Source texts of formatted documents:

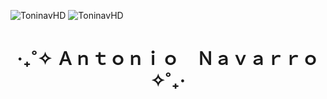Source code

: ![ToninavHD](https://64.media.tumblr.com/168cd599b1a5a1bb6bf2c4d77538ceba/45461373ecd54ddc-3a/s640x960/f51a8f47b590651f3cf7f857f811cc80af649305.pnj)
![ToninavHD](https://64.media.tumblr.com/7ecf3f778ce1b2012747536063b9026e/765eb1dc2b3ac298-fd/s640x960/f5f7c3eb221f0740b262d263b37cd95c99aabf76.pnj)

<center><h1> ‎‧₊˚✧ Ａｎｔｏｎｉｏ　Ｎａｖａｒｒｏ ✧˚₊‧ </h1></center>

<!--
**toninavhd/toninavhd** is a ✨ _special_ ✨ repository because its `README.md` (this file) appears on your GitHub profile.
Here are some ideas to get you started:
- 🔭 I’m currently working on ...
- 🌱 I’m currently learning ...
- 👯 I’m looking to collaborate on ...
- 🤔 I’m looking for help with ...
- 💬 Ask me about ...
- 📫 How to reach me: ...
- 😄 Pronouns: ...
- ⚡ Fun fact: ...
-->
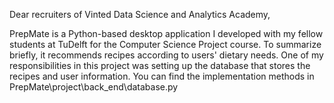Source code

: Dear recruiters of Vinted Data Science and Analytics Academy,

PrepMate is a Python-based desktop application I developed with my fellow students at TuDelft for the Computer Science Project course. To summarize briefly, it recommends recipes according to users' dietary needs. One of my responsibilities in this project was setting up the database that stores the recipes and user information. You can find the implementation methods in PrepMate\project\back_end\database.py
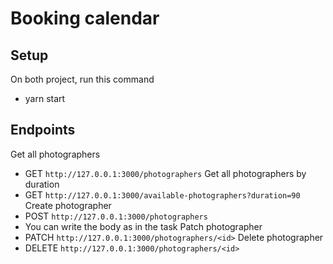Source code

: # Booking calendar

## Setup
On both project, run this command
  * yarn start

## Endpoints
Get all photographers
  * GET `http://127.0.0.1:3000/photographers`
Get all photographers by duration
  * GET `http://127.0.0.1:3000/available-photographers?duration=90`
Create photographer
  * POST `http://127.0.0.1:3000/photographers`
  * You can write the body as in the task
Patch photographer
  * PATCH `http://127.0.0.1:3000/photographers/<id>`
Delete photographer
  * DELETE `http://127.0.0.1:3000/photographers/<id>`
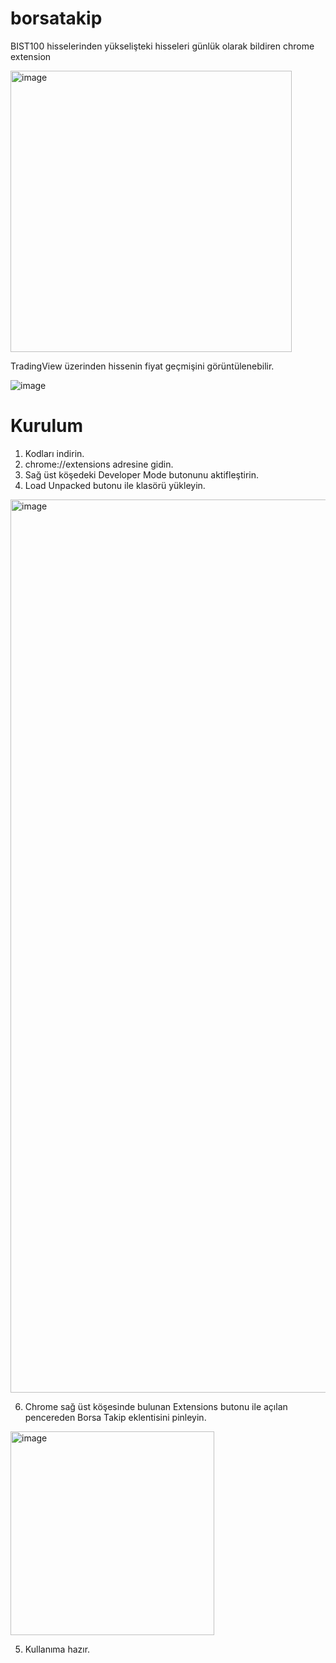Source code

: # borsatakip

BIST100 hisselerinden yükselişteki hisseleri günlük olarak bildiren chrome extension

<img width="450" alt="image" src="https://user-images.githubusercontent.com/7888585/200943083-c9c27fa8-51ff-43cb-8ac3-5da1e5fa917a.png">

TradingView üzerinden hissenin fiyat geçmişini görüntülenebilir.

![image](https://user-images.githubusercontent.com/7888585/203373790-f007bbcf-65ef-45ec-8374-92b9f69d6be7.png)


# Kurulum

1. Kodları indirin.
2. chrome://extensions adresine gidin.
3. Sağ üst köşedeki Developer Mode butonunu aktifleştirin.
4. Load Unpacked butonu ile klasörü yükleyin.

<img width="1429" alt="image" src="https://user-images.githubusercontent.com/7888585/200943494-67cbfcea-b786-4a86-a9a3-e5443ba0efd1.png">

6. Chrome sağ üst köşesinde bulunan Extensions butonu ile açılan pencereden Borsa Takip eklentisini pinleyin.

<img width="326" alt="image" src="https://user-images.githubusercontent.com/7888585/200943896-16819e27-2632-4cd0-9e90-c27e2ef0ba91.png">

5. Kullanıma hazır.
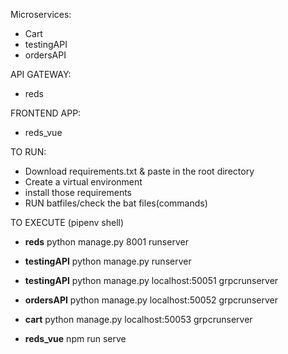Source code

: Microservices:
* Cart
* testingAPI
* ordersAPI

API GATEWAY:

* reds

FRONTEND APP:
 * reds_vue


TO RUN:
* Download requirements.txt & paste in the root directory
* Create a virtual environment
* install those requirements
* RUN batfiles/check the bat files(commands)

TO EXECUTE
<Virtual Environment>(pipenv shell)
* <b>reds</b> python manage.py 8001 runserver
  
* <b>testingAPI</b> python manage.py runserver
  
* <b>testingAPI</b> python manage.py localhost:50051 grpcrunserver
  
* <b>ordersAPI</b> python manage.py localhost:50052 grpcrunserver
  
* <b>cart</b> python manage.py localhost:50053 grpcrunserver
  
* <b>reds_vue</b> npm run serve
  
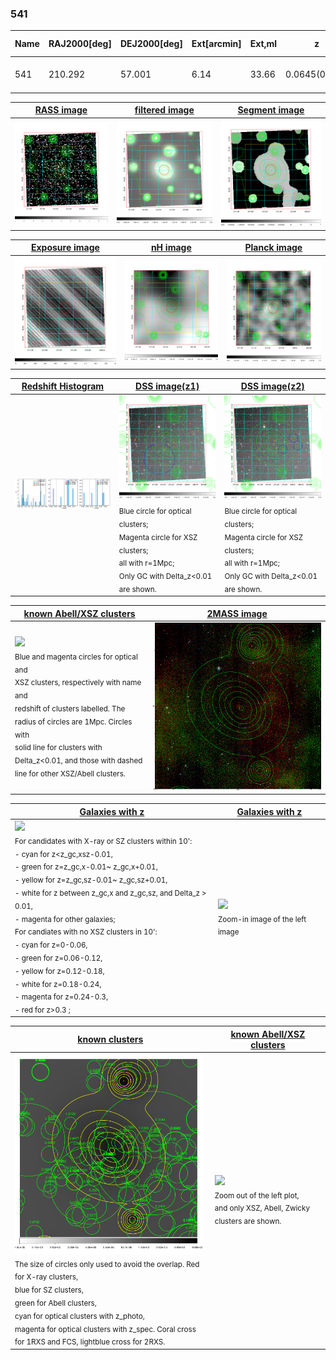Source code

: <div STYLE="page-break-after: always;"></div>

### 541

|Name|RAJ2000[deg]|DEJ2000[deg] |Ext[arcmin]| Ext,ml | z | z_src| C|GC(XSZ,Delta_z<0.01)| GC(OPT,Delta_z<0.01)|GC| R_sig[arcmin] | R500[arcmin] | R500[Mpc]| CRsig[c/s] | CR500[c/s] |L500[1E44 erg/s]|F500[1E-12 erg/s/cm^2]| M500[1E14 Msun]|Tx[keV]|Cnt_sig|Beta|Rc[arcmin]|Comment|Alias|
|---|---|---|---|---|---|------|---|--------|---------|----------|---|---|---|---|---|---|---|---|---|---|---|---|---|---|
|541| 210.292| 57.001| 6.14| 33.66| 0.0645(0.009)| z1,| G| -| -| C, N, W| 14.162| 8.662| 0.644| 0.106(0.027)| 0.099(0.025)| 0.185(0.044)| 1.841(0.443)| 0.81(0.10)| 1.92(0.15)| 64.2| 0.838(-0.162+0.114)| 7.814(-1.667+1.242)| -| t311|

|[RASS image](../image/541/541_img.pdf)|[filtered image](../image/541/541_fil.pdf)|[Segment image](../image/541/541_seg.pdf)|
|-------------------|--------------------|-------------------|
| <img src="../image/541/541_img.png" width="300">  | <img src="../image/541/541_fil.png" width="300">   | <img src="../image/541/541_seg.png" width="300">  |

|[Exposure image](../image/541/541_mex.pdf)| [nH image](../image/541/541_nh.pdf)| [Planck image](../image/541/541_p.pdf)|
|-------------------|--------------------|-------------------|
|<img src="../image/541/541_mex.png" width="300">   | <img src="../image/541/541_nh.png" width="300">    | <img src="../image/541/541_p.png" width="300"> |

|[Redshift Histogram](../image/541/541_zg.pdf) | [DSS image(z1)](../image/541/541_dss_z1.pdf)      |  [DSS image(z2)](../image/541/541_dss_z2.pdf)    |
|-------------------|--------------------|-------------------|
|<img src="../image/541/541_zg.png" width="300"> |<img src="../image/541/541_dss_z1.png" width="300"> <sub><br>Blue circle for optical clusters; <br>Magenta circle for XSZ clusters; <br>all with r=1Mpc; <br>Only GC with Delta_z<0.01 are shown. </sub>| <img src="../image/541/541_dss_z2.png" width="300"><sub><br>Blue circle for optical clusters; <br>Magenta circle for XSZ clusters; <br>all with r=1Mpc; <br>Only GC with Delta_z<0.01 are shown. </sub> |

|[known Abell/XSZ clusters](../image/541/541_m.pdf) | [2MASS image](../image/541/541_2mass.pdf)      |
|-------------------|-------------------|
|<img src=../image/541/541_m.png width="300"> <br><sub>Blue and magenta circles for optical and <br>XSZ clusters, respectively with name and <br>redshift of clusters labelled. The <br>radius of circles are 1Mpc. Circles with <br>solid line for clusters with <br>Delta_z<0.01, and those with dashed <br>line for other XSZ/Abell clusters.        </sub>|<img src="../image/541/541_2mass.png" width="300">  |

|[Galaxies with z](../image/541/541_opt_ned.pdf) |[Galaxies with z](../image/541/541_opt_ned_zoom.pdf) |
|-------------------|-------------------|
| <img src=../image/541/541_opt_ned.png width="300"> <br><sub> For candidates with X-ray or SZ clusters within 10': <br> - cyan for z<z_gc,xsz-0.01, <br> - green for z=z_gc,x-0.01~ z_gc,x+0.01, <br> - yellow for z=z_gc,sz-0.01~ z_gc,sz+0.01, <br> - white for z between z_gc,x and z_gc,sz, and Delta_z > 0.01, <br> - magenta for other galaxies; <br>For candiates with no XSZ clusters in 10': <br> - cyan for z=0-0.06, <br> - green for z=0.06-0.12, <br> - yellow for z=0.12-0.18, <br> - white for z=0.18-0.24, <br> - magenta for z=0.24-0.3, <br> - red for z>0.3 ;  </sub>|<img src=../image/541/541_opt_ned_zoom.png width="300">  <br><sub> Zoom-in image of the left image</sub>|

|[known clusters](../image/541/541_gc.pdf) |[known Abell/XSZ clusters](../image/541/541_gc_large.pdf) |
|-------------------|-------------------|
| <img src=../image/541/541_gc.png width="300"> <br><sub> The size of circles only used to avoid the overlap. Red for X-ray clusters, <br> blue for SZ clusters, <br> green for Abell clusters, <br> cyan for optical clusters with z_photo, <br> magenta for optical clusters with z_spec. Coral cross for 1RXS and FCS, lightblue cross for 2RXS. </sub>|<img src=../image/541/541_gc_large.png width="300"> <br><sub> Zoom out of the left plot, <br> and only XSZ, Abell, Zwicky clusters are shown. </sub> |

__WHAT THE TASK REQUIRES__: Show every line in the records above that contains the word "those".

__SOLUTION TO THIS TASK__:
* install those requirements
|<img src=../image/541/541_m.png width="300"> <br><sub>Blue and magenta circles for optical and <br>XSZ clusters, respectively with name and <br>redshift of clusters labelled. The <br>radius of circles are 1Mpc. Circles with <br>solid line for clusters with <br>Delta_z<0.01, and those with dashed <br>line for other XSZ/Abell clusters.        </sub>|<img src="../image/541/541_2mass.png" width="300">  |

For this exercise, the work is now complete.